In keeping with his larger agenda of reducing the number of immigrants, both legal and undocumented, that the United States will accept, the president has been systematically lowering the number of refugees allowed annually into the country.

In his final year in office, former President Barack Obama set the refugee cap at 110,000. Last year, there was an internal struggle in the Trump administration between nativists, led by White House aide Stephen Miller, and the Department of Defense and the State Department over what the limit should be. Miller wanted to shrink it to 15,000. State and Defense were arguing for a limit of 50,000. Ultimately, the administration settled on 45,000. This year, Miller was able to get Secretary of State Mike Pompeo on his side, which has led to a further reduction to 30,000.

Miller argued that U.S. resources were overstretched by asylum seekers (migrants who ask for asylum after entering the United States, versus refugees who are processed abroad) and that these resources should be spent clearing up these cases. Since asylum cases often end in deportation, a shift in resources in that direction also served Miller’s agenda of limiting the number of foreigners who gain permanent status in the United States.

The refugee cap is a ceiling, rather than a goal. By heightening the vetting process, it’s possible to further limit the number of refugees. This year, the U.S. has only accepted 20,918, well below the cap of 45,000 that could be admitted and even below next year’s cap of 30,000.

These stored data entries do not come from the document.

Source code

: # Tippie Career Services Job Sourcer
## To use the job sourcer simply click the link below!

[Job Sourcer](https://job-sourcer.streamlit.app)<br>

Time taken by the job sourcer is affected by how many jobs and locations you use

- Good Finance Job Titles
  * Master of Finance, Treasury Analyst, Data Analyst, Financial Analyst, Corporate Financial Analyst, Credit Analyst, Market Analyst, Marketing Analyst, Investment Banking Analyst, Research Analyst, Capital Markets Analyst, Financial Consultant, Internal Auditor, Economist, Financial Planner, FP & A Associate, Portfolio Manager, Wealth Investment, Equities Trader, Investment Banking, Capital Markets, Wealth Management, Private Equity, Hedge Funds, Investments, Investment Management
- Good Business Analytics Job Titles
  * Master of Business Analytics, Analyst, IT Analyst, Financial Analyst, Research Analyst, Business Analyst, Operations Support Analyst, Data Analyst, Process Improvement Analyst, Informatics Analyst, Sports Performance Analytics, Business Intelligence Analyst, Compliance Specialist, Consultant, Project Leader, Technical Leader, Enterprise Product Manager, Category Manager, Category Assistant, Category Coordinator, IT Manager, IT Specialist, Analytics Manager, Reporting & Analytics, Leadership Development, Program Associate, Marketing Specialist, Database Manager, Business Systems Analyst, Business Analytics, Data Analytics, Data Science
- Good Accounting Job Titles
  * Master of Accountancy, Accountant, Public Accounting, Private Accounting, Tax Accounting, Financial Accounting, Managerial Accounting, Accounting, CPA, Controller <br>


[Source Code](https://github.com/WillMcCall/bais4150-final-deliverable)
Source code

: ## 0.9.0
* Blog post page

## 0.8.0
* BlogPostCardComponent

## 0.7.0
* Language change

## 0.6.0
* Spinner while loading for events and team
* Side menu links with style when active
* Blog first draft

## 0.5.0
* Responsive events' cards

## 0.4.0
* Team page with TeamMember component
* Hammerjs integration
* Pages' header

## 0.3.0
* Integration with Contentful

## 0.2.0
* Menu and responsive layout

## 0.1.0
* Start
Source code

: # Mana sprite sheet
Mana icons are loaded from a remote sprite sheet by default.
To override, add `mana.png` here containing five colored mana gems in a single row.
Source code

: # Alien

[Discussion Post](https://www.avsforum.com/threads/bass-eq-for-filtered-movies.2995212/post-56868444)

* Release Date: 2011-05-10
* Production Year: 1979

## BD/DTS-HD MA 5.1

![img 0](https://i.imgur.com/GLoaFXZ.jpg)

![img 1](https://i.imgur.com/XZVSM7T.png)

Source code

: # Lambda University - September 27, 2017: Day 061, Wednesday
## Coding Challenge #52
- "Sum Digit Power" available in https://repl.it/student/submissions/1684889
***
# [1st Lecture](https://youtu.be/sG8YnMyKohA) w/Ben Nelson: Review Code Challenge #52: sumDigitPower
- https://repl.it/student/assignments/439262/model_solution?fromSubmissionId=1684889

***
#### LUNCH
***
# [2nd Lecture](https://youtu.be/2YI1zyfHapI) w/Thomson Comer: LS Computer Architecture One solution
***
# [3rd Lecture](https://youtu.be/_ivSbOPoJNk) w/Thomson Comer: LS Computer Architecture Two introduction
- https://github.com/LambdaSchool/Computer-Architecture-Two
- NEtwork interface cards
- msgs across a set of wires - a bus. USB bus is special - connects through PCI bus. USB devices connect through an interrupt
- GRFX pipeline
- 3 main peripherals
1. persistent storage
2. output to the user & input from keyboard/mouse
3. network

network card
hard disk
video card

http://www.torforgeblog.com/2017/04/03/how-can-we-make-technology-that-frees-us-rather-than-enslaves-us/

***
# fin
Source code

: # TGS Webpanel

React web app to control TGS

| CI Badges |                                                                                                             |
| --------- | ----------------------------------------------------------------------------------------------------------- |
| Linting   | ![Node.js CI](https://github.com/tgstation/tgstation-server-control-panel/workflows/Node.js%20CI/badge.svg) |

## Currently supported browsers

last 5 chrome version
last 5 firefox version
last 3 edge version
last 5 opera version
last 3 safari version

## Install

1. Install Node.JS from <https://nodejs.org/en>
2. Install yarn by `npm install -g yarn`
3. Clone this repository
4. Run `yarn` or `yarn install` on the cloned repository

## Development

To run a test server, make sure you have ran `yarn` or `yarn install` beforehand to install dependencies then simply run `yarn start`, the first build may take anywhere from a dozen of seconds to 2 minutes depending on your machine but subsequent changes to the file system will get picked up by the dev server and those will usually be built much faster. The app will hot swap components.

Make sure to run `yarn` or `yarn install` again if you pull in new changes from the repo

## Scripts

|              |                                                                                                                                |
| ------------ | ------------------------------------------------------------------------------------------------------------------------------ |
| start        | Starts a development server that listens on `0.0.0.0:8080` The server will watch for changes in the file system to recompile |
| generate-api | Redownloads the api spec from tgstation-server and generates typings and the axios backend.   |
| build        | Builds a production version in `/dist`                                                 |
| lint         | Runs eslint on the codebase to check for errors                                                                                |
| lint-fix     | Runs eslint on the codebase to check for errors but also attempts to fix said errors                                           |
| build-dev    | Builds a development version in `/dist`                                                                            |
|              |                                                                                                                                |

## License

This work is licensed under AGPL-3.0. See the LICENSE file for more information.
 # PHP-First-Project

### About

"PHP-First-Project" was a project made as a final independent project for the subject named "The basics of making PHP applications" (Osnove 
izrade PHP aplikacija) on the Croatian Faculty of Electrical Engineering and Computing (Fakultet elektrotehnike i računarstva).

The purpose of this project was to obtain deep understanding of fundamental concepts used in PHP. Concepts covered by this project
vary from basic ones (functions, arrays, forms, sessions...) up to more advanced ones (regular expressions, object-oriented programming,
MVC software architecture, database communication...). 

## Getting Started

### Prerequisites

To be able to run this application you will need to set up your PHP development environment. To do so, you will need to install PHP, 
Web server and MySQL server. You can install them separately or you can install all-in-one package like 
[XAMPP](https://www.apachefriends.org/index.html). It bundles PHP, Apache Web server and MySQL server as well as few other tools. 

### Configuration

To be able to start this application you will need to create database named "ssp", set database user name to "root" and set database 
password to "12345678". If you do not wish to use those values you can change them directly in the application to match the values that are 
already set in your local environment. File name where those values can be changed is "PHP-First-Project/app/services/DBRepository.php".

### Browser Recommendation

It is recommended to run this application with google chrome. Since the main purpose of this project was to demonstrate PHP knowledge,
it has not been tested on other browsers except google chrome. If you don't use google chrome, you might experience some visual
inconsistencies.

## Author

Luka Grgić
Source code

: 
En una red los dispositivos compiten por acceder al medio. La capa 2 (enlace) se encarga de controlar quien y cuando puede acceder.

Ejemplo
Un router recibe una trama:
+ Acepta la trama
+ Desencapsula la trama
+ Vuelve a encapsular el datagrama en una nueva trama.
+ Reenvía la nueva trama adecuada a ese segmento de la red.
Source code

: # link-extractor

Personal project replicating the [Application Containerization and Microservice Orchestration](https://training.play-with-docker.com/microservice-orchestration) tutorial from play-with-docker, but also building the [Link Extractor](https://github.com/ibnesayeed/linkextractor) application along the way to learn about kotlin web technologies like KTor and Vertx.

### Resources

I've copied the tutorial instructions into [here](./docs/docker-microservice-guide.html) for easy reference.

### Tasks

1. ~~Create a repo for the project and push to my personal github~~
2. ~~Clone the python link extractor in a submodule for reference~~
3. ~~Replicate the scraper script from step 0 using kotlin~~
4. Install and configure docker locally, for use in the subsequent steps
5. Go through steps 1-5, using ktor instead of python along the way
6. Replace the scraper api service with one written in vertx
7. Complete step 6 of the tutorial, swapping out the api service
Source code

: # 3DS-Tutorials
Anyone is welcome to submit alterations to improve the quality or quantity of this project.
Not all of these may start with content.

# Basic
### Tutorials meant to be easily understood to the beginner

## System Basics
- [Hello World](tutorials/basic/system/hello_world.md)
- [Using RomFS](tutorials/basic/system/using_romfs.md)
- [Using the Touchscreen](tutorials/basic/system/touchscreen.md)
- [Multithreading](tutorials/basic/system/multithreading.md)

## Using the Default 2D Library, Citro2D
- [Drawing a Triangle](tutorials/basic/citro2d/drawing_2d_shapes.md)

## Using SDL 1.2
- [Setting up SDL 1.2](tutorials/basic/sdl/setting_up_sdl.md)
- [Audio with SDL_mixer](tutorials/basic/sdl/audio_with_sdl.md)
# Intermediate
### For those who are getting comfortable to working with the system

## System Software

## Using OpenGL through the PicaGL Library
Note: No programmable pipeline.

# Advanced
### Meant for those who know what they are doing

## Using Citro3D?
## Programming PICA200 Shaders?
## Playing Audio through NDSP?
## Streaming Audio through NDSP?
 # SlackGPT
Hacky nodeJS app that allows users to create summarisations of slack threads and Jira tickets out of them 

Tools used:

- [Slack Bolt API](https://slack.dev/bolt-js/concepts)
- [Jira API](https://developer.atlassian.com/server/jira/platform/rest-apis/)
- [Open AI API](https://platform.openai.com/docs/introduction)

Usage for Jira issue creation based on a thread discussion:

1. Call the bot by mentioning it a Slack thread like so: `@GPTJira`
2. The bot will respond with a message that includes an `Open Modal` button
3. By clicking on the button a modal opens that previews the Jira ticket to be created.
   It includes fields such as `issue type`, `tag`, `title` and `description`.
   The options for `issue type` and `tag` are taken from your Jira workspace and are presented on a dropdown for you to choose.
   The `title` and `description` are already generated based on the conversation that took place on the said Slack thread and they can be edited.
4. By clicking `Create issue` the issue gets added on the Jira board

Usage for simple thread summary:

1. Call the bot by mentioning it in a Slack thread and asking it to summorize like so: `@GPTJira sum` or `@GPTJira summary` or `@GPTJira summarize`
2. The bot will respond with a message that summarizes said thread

Nazanin Ash, the vice president for policy and advocacy at the International Rescue Committee, notes that setting asylum seekers and refugees against each other in a struggle for resources is a deliberate choice. “In justifying its policy intention, the administration has pitted those seeking asylum against refugees,” Ash told The New York Times. “The administration has the resources it needs to effectively administer both programs, as historic admissions levels prove.”

Historically, the United States has been the world’s most welcoming nations for refugees. As Vox notes, “between a third and a half of all refugees who’ve been permanently resettled since the end of World War II have come to America.” One of the most profound policy shifts of the Trump era is the rejection of this legacy.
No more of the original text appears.